O QUE É, AFINAL, A
GEOGRAFIA ?
Peter
Gould (Pennsylvania
State University)1
A cena era típica
daquele extraordinário ritual a que damos a nome de festa. Por toda
a sala, o anfitrião recebia seus convidados com expressões usuais
como: “ Que alegria por você ter vindo”, ou “As bebidas estão
ali; sirvam-se à vontade:”, enquanto aqueles que participavam do
“jogo”, assumiam o seu bem-praticado e seguro modo de olhar, na
esperança de ver, entre os presentes, algum conhecido. Pequenos
grupos de pessoas, conversando às vezes com um entusiasmo forçado,
transformavam-se, frequentemente, em “fortalezas inexpugnáveis”...
Mas, todos engajavam-se em sua conversação, de modo a,
deliberadamente, evitar a impressão de estarem isolados em relação
aos restantes...
Premido
pelo número crescente de recém-chegados, deixei o bar e me dirigi
para as proximidades de uma janela, um pouco afastada de toda aquela
confusão. Alí, eu vi aquela moça, examinando as flores, com um
cuidado que me pareceu profissional. “Rosas ?”, eu disse,
querendo parecer inteligente, mas com a consciência de que nunca
tinha sido muito bom no que se refere a flores. “-Peônias”,
respondeu ela. “Pelo menos ... é o que acho !” “-Oh! Que
tolice a minha (repliquei) ... e esta parece ter sido uma primavera
maravilhosa para as flores !”
“Sim,
maravilhosa! As primaveras são sempre boas para as flores!”
Percebendo
que aquele assunto não nos levaria muito longe, ... ela procurou
falar sobre algo que prolongasse nossa conversa, e fez, então, a
primeira pergunta que lhe passou pela cabeça – “ E você, o que
faz ?”.
“Oh!”,
eu disse, agradecido pela nova alternativa; “sou um geógrafo!”
E, no mesmo momento em que acabava de pronunciar aquelas palavras, já
podia prever que o embaraço de uma explicação mais longa viria
automaticamente.
“ –
Um geógrafo ?”
“Ah
... eh ... sim, um geógrafo” afirmei, procurando demonstrar a
serena e entusiástica confiança com que falam de suas profissões
os médicos, engenheiros, pilotos, caminhoneiros, marinheiros e, até,
os andarilhos:”
“-
Mas, ... o que fazem os geógrafos ?”
Isto
já tinha acontecido muitas vezes... Aquele sentimento frustrante que
se manifesta quando você, um geógrafo profissional, sente-se
incapaz de explicar de maneira simples e rápida o que você
realmente faz. Um de nós poderia dizer - : “eu vejo o mundo a
partir de uma perspectiva espacial ....”, ou, “na realidade, sou
um analista espacial”, o que, sem dúvida, seria correto ... até
certo ponto ! Acontece, que tais explicações podem não ter
significado algum para muita gente.
Uma
outra forma comum de resposta é aquela que usa uma abordagem
diretamente ligada a algum exemplo - : “Bem, no momento estamos
trabalhando em um modelo de maximização de entropia, para avaliar
os movimentos pendulares das jornadas de trabalho, em Bogotá” ...

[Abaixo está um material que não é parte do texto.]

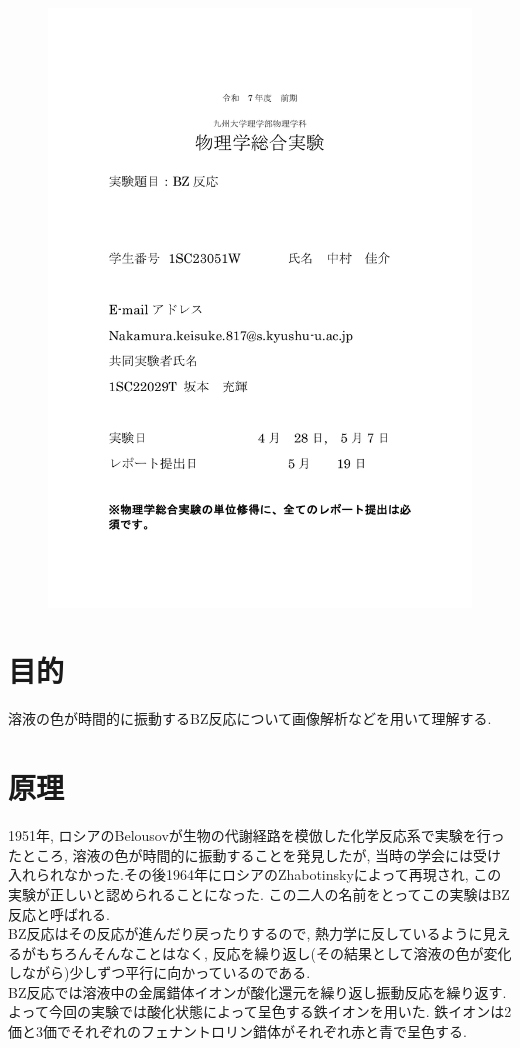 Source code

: \documentclass[11pt]{ltjsarticle}
\begin{document}
\begin{figure}[H]
  \centering
  \includegraphics[width=0.98\columnwidth]{hyoushiBZ.pdf}
\end{figure}

  \section*{目的}
    溶液の色が時間的に振動するBZ反応について画像解析などを用いて理解する.
  \section*{原理}
    1951年, ロシアのBelousovが生物の代謝経路を模倣した化学反応系で実験を行ったところ, 溶液の色が時間的に振動することを発見したが, 当時の学会には受け入れられなかった.その後1964年にロシアのZhabotinskyによって再現され, この実験が正しいと認められることになった. この二人の名前をとってこの実験はBZ反応と呼ばれる. \\
    BZ反応はその反応が進んだり戻ったりするので, 熱力学に反しているように見えるがもちろんそんなことはなく, 反応を繰り返し(その結果として溶液の色が変化しながら)少しずつ平行に向かっているのである. \\
    BZ反応では溶液中の金属錯体イオンが酸化還元を繰り返し振動反応を繰り返す. よって今回の実験では酸化状態によって呈色する鉄イオンを用いた. 鉄イオンは2価と3価でそれぞれのフェナントロリン錯体がそれぞれ赤と青で呈色する. 
\end{document}
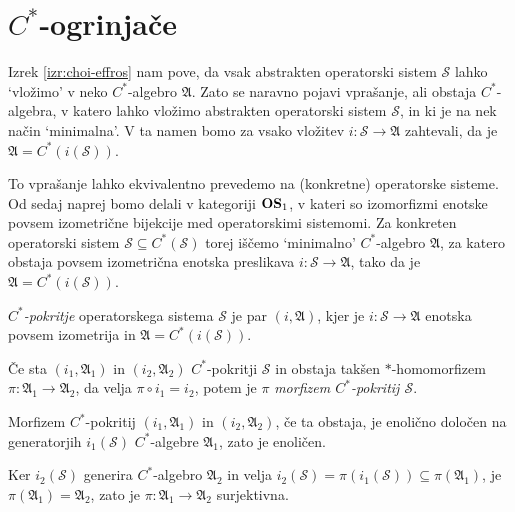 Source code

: \section{$C^*$-ogrinjače}\label{sec:10}



Izrek \ref{izr:choi-effros} nam pove, da vsak abstrakten operatorski sistem $\mathcal{S}$ lahko `vložimo' 
v neko $C^*$-algebro $\mathfrak{A}$.
Zato se naravno pojavi vprašanje, ali obstaja $C^*$-algebra, 
v katero lahko vložimo abstrakten operatorski sistem $\mathcal{S}$, in ki je na nek način `minimalna'. 
V ta namen bomo za vsako vložitev $i: \mathcal{S} \to \mathfrak{A}$ zahtevali, da je $\mathfrak{A} = C^*(i(\mathcal{S}))$.

To vprašanje lahko ekvivalentno prevedemo na (konkretne) operatorske sisteme. 
Od sedaj naprej bomo delali v kategoriji $\os_1$, v kateri so izomorfizmi enotske povsem izometrične bijekcije med operatorskimi sistemomi.
Za konkreten operatorski sistem $\mathcal{S} \subseteq C^* (\mathcal{S})$ torej iščemo `minimalno' $C^*$-algebro $\mathfrak{A}$, za katero obstaja 
povsem izometrična enotska preslikava $i: \mathcal{S} \to \mathfrak{A}$, tako da je $\mathfrak{A} = C^*(i(\mathcal{S}))$.

\begin{definicija}
    \emph{$C^*$-pokritje} operatorskega sistema $\mathcal{S}$ je par $(i, \mathfrak{A})$,
    kjer je $i: \mathcal{S} \to \mathfrak{A}$ enotska povsem izometrija in  
    $\mathfrak{A} = C^* (i(\mathcal{S}))$.

    Če sta $(i_1, \mathfrak{A}_1)$ in $(i_2, \mathfrak{A}_2)$
    $C^*$-pokritji $\mathcal{S}$ in obstaja takšen $*$-homomorfizem $\pi: \mathfrak{A}_1 \to \mathfrak{A}_2$,
    da velja $\pi \circ i_1 = i_2$, potem je $\pi$ \emph{morfizem $C^*$-pokritij $\mathcal{S}$}.
\end{definicija}

\begin{opomba}
    Morfizem $C^*$-pokritij $(i_1, \mathfrak{A}_1)$ in $(i_2, \mathfrak{A}_2)$,
    če ta obstaja, je enolično določen na generatorjih $i_1 (\mathcal{S})$ $C^*$-algebre $\mathfrak{A}_1$,
    zato je enoličen.

    Ker $i_2(\mathcal{S})$ generira $C^*$-algebro $\mathfrak{A}_2$ in velja $i_2(\mathcal{S}) = \pi (i_1 (\mathcal{S})) \subseteq \pi(\mathfrak{A}_1)$,
    je $\pi(\mathfrak{A}_1) = \mathfrak{A}_2$, zato je $\pi: \mathfrak{A}_1 \to \mathfrak{A}_2$ surjektivna.
\end{opomba}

ou, então: “Bom, estamos usando um modelo de simulação
computacional, em parte estocástico, em parte determinístico, para
examinar ... um programa de desenvolvimento regional”. E esses dois
exemplos estariam, igualmente, corretos ... até um certo ponto!
Porém, essas palavras, que têm um significado preciso para muitos
membros da comunidade dos geógrafos, certamente não terão o menor
sentido para a maior parte das pessoas, e acabarão por serem
consideradas como um jargão particular, deliberadamente criado para
confundir os outros. O que poderia, também, ser verdadeiro ... até
certo ponto !
Assim,
ocorre frequentemente que, em uma tentativa desesperada de se
construir uma ponte na direção do interlocutor e na direção de
vocábulos e conceitos mais comuns, acaba-se por fazer a opção por
uma resposta bem mais simples, se bem que incompleta: “Bem, na
realidade, ensino Geografia !!!
E o interlocutor, aliviado e, muitas
vezes, já com um sorriso nos lábios, vem com a pergunta inevitável:
“Ah! ... verdade ? ..., então, qual é a capital do Dakota do
Norte ?”
A
pergunta não tem que ser necessariamente sobre o Dakota do Norte !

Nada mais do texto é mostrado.